# HowTo? Revise "Gear List"?



## l_d_allan (May 30, 2014)

I'm baffled how to revise my "Gear List". Currently, my profile shows a G16. I have no idea how that got there. I looked around, and didn't find any page to revise this. Maybe this CR newbie didn't look hard enough?

I did put some gear in my signature, but I'd rather make use of the equivalent of "Gear List".

If nothing else, to remove the G16. I do have the similar S110, but not the G16. 

Can this only be done at registration? Or do you have to have a sufficient number of posts to revise?
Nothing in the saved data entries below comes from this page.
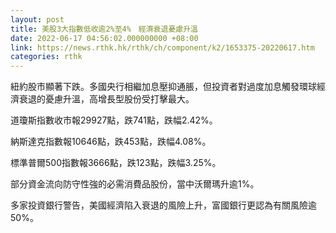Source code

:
 ```yaml
---
layout: post
title: 美股3大指數低收逾2%至4%　經濟衰退憂慮升溫
date: 2022-06-17 04:56:02.000000000 +08:00
link: https://news.rthk.hk/rthk/ch/component/k2/1653375-20220617.htm
categories: rthk
---
```


紐約股市顯著下跌。多國央行相繼加息壓抑通脹，但投資者對過度加息觸發環球經濟衰退的憂慮升溫，高增長型股份受打擊最大。

道瓊斯指數收市報29927點，跌741點，跌幅2.42%。

納斯達克指數報10646點，跌453點，跌幅4.08%。

標準普爾500指數報3666點，跌123點，跌幅3.25%。

部分資金流向防守性強的必需消費品股份，當中沃爾瑪升逾1%。

多家投資銀行警告，美國經濟陷入衰退的風險上升，富國銀行更認為有關風險逾50%。
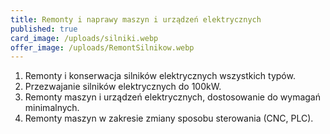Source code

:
 ```yaml
---
title: Remonty i naprawy maszyn i urządzeń elektrycznych
published: true
card_image: /uploads/silniki.webp
offer_image: /uploads/RemontSilnikow.webp
---
```

1. Remonty i konserwacja silników elektrycznych wszystkich typów.
2. Przezwajanie silników elektrycznych do 100kW.
3. Remonty maszyn i urządzeń elektrycznych, dostosowanie do wymagań minimalnych.
4. Remonty maszyn w zakresie zmiany sposobu sterowania (CNC, PLC).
Hmmmm ... it seems this relates to "Position", which relates to number of posts. Odd, and I find a bit misleading. It seems like a prolific poster might appear to have a DSLR, while newbies would pretty much always appear to have a point-n-shoot.

Thanks.


----------



## unfocused (May 30, 2014)

That's not a "gear list" it's more of a ranking. The more time you waste posting to this site the more expensive the camera under your name becomes. It has no relationship whatsoever with what cameras you may or may not own.


----------



## neuroanatomist (May 30, 2014)

l_d_allan said:


> It seems like a prolific poster might appear to have a DSLR



Only to a point… ;D


----------



## Dylan777 (May 30, 2014)

unfocused said:


> That's not a "gear list" it's more of a ranking. The more time you waste posting to this site the more expensive the camera under your name becomes. It has no relationship whatsoever with what cameras you may or may not own.



Like that much.......? ;D


----------



## dstppy (May 30, 2014)

I'm having a miserable day; this really cheered me up.


----------



## mackguyver (May 30, 2014)

Some of us have made it a point to waste a whole lot of time just to get our profile to match our gear


----------



## sagittariansrock (May 31, 2014)

mackguyver said:


> Some of us have made it a point to waste a whole lot of time just to get our profile to match our gear



Except in that case I needed to stop while I was still a '5DIII'. I wonder if I can delete my older posts now


----------



## 278204 (May 31, 2014)

It is an example of what in IT and marketing is called "gamification": the use of gaming-style tools and techniques to engage the user. By tapping into the human's natural instinct for competition and status in the way of "rewards" (points, levels, stars...) you increase participation. Ah, the subtle ways they play with our minds...


----------



## dstppy (Jun 1, 2014)

sposh said:


> It is an example of what in IT and marketing is called "gamification": the use of gaming-style tools and techniques to engage the user. By tapping into the human's natural instinct for competition and status in the way of "rewards" (points, levels, stars...) you increase participation. Ah, the subtle ways they play with our minds...



That could explain an awful lot of my posts. I don't mind if they play with my mind though, it gets very little use otherwise


----------